DATA:

··········

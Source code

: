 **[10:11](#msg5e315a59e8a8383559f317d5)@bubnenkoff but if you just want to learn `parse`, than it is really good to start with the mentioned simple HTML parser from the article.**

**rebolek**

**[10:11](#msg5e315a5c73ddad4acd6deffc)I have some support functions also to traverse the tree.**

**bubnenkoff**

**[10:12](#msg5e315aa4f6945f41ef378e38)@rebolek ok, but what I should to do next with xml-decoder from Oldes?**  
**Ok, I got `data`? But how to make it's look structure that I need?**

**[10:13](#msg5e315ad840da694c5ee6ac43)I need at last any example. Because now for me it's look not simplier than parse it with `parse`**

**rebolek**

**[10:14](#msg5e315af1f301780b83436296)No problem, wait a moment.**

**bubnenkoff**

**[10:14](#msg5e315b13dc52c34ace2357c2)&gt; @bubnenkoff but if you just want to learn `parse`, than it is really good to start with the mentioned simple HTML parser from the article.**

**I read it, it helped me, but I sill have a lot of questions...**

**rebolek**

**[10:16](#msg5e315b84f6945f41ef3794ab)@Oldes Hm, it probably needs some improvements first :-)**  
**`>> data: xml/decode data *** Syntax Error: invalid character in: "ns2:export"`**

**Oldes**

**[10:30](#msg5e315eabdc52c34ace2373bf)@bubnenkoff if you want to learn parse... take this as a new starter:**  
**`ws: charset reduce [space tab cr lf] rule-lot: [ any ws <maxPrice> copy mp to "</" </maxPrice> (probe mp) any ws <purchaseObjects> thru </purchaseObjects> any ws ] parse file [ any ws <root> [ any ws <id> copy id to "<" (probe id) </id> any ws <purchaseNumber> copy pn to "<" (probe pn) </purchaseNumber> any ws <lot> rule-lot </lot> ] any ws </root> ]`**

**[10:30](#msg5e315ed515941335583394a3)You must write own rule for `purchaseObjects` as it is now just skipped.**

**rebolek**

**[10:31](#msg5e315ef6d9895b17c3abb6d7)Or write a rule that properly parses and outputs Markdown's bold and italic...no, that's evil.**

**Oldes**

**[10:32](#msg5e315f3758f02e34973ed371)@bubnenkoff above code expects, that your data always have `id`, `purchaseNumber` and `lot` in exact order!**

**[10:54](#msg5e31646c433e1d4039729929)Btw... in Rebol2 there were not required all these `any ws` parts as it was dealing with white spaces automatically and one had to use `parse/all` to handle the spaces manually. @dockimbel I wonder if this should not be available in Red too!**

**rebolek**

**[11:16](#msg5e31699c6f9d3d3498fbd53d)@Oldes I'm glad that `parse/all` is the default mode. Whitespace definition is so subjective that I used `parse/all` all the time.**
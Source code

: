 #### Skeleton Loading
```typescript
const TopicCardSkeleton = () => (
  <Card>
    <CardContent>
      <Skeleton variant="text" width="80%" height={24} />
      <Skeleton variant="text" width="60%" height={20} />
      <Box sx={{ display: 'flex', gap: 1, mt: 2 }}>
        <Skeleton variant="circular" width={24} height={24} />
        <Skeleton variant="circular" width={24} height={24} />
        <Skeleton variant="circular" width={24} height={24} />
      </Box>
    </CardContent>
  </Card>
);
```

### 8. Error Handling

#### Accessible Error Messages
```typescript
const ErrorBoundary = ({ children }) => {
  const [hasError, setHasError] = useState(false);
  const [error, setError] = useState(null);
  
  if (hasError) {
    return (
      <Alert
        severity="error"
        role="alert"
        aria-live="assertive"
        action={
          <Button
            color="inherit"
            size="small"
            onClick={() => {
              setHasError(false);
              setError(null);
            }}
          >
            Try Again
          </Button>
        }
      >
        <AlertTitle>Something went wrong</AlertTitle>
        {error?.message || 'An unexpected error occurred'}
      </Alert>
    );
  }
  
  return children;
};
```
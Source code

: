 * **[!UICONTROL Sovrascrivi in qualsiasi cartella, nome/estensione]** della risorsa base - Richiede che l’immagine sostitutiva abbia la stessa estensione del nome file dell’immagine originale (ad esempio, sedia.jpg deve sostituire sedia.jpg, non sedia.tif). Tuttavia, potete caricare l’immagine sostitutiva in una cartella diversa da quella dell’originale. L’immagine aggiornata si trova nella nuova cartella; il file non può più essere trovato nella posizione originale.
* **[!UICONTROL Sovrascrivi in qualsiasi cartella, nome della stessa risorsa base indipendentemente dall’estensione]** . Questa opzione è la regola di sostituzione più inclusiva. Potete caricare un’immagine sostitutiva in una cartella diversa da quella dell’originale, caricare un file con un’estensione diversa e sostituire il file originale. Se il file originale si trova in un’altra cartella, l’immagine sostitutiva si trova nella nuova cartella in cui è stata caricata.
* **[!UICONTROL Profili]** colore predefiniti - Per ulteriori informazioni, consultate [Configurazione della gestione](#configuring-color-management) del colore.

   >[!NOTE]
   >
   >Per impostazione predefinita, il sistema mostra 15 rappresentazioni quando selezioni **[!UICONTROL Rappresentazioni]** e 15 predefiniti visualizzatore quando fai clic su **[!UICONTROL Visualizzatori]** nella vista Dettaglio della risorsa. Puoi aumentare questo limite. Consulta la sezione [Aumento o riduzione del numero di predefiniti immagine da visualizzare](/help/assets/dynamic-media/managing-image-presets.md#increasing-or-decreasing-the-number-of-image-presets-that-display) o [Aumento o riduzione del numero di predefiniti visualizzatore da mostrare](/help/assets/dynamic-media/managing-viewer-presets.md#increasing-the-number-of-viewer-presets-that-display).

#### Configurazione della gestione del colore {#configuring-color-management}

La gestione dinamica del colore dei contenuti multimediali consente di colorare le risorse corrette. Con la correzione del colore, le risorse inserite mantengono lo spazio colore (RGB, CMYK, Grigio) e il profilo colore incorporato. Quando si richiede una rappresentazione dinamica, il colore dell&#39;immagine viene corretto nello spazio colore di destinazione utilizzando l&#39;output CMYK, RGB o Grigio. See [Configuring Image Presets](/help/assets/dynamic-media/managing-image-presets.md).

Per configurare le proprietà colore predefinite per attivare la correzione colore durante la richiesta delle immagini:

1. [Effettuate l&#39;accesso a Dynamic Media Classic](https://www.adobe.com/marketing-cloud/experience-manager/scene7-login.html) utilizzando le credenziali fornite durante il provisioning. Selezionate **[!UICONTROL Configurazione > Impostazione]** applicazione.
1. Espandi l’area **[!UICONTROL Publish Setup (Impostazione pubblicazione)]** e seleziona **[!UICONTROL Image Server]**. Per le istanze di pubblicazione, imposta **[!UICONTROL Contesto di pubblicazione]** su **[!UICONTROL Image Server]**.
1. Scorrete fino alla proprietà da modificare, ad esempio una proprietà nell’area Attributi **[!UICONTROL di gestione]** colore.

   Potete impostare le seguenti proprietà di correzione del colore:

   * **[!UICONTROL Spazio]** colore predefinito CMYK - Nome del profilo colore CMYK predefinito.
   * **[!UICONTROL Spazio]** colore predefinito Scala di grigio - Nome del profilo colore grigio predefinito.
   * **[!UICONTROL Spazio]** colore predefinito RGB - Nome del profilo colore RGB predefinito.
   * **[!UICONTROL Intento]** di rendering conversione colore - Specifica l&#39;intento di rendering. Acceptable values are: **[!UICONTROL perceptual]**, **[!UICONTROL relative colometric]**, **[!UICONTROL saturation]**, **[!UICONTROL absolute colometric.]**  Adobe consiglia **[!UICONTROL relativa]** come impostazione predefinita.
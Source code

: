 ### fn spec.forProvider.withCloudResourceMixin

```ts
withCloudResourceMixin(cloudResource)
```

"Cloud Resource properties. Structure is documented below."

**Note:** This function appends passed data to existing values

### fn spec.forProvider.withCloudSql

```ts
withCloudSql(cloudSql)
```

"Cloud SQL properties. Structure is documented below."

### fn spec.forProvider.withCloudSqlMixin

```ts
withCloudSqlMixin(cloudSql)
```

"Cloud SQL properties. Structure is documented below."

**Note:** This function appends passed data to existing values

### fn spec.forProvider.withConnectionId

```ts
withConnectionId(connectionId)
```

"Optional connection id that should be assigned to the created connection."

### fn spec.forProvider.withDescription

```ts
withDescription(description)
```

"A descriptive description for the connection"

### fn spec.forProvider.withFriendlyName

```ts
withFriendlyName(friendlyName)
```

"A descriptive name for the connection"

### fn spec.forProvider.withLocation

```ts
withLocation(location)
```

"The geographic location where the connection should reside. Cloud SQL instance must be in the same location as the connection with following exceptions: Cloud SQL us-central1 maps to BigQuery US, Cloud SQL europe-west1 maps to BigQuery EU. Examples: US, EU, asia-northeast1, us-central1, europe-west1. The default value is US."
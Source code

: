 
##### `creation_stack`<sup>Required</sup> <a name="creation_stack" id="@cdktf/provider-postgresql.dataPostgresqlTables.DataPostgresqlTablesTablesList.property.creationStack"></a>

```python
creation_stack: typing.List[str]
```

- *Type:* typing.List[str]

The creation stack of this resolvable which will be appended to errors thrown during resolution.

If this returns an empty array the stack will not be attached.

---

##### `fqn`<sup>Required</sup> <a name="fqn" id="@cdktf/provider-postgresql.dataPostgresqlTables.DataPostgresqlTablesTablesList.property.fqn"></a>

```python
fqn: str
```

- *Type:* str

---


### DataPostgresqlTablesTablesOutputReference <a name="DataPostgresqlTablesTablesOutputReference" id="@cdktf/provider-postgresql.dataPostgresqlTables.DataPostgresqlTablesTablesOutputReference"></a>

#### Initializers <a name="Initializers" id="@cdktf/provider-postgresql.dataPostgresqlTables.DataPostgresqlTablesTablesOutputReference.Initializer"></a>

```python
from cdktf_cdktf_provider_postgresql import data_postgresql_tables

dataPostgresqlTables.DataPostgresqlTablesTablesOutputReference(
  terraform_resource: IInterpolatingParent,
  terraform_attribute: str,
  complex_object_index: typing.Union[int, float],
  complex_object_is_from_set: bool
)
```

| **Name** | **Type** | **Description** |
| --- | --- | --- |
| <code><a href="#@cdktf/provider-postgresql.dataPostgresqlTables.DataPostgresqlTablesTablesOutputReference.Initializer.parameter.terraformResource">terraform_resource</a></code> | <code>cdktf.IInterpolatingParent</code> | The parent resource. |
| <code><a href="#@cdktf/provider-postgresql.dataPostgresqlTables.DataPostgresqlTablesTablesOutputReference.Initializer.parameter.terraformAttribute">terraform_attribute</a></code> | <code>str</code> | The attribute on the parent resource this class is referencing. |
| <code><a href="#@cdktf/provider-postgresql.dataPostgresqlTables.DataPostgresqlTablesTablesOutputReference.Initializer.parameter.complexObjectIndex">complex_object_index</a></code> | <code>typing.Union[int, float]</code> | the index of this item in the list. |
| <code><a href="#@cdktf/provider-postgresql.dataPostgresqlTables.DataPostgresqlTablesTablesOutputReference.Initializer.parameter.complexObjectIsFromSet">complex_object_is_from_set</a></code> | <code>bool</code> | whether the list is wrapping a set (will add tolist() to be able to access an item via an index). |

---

··········

TASK TO CARRY OUT:
Whenever a line of the data above includes the word "const", copy that line.

SOLUTION TO THE PROBLEM:
const TopicCardSkeleton = () => (
const ErrorBoundary = ({ children }) => {
  const [hasError, setHasError] = useState(false);
  const [error, setError] = useState(null);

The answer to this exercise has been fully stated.